Regarding Claim 12, Lord further teaches an atomizing device, comprising: the atomizing assembly of claim 1 ([0051]-[0052], Figs. 1-2; Electronic cigarette 1 (atomizing device) comprises vaporizer 6. [0056], Vaporiser 6 (atomizing assembly) comprises a heating element 17 and a heating element support 20. Lord has been modified in view of Zhou and Fraser such that the vaporizer 6 reads on the atomizing assembly of Claim 1).
Regarding Claims 13-14, Lord in view of Zhou and Fraser teaches the atomizing assembly of claim 1. Zhou further teaches the atomizing assembly wherein the heating assembly comprises a first wire and a second wire that are flexible ([0154], Figs. 1, 3-10; the mesh heating element 931 is formed by weaving or cross-winding one or more resistance wires 9311 (a first and second wire). The resistance wires 9311 must be flexible in order to be woven around the cylindrical wicking element 932),
wherein the first and second wire is electrically conductive ([0152], Figs. 1, 3-10; The resistance wires 9311 generally refers to metal or non-metal wires that have a certain resistance and can generate heat when energized, such as nickel-chromium alloy wire, iron-chromium alloy wire, etc (electrically conductive materials)), and
wherein the first wire and the second wire are sewn onto the first liquid conducting member from two opposite sides of the first liquid conducting member and are interwoven with each other ([0148], [0159], Figs. 1, 5; As shown in Fig. 5, the mesh heating element 931 comprises two left-handed resistance wires 9311a and two right-handed resistance wires 9311b, and it can be seen that the left-handed resistance wire 9311a and the right-handed resistance wire 9311b spiral upwards and intersect each other to form a 360-degree surrounding mesh structure. As shown in Figs. 1 and 5, a first left-handed resistance wire 9311a and a first right-handed resistance wire 9311b is provided onto wicking element 932 (first liquid conducting member) from a first side of the wicking element 932. A second left-handed resistance wire 9311a and a second right-handed resistance wire 9311b is provided onto wicking element 932 from a side of the wicking element 932 which opposes the first side. The wires 9311 are interwoven with each other. Lord has been modified in view of Zhou such that the first wire and the second wire are sewn onto the first liquid conducting member from two opposite sides of the first liquid conducting member and are interwoven with each other),
wherein the resistance of the second wire is smaller than the resistance of the first wire ([0154], Figs. 1, 3-10; the mesh heating element 931 is formed by weaving or cross-winding one or more resistance wires 9311. The resistance value of the resistance wires 9311 of the weaved mesh heating element 931 can be the same or different. If the resistance values of the wires are different, a second wire must have a smaller resistance than the first wire).

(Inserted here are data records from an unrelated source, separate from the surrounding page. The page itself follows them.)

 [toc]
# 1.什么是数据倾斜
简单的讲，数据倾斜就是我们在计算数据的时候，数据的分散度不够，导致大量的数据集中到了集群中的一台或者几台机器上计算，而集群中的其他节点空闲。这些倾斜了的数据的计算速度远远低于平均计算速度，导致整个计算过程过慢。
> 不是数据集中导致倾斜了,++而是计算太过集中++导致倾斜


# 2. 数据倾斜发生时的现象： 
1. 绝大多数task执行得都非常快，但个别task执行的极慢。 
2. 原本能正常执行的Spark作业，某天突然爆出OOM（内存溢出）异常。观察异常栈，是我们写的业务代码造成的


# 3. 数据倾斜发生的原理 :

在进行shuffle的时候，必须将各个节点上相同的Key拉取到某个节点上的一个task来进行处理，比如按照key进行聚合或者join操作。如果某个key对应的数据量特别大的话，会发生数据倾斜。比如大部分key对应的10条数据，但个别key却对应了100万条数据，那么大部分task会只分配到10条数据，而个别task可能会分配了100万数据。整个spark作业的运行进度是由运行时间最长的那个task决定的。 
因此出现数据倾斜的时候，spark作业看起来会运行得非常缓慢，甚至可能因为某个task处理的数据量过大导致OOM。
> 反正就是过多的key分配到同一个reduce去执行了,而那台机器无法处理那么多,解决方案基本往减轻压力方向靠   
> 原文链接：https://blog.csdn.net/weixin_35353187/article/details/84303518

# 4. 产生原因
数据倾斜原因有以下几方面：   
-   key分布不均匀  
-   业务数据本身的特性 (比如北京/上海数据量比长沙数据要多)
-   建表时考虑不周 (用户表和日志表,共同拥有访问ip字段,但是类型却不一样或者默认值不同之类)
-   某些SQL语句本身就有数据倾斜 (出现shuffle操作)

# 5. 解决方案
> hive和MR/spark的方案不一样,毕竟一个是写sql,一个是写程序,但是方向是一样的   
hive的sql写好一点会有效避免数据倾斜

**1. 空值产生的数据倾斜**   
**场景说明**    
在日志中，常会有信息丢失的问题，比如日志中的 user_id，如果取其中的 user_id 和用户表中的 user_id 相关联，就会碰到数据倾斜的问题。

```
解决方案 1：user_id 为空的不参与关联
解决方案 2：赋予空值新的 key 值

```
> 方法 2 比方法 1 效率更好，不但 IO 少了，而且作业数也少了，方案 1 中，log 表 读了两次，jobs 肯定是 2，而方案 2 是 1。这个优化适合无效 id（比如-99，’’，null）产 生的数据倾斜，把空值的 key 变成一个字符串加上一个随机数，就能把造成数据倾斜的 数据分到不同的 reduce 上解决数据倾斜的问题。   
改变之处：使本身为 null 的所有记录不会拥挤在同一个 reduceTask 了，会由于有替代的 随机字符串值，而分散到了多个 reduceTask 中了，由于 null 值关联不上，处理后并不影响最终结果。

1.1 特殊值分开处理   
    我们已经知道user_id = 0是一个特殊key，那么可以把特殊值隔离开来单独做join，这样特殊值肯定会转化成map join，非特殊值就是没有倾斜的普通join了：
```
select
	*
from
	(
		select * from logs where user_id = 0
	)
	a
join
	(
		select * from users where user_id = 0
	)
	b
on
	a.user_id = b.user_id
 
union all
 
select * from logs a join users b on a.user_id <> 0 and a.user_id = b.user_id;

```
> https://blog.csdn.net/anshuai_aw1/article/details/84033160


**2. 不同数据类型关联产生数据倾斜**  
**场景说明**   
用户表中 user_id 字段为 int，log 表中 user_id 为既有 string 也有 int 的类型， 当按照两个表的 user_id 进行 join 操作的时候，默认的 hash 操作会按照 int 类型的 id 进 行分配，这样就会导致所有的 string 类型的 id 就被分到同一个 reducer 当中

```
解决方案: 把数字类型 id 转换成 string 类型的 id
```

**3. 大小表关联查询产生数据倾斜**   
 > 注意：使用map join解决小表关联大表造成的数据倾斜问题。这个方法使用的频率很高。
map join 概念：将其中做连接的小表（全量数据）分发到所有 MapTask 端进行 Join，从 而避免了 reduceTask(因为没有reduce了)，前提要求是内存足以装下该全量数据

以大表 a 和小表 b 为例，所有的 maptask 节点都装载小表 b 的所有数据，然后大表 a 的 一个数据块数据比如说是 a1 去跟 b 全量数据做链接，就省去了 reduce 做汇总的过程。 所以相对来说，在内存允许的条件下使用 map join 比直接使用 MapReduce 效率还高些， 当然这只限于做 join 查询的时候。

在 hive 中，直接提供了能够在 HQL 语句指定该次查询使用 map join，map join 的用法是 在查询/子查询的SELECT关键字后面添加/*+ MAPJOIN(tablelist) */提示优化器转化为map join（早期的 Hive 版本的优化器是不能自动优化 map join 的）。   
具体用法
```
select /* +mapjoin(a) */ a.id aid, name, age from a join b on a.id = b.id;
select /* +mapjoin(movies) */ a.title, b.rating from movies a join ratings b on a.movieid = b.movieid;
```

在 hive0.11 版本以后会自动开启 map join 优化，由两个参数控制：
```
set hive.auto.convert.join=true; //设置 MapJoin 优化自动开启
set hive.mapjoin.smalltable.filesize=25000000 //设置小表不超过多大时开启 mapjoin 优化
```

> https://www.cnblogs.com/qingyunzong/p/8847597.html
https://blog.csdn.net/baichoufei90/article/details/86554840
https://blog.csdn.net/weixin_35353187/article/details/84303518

Regarding Claim 15, Lord in view of Zhou and Fraser teaches the atomizing device of claim 12. Lord further teaches the atomizing device wherein the heating assembly comprises a second wire interposed in the first liquid conducting member ([0126], Fig. 24; A heating element support 20 (first liquid conducting member) is a flat substrate comprising substrate apertures 83 and a zig-zag heating element 17. In this example, the heating element 17 wire is threaded in and out of the substrate apertures 83 on respective turns (interposed in the heating element support 20) such that the heating element 17 lies of both surfaces of the flat substrate. Lord has been modified in view of Zhou and Fraser to include a first and second electrically conductive wire sewn and interwoven in the liquid conducting member),
and the second wire is electrically conductive ([0059], Heating element 17 formed of a single wire and comprises a heating element coil 23 and two leads 24. For example, the heating element may be formed of Nichrome (an electrically conductive material)).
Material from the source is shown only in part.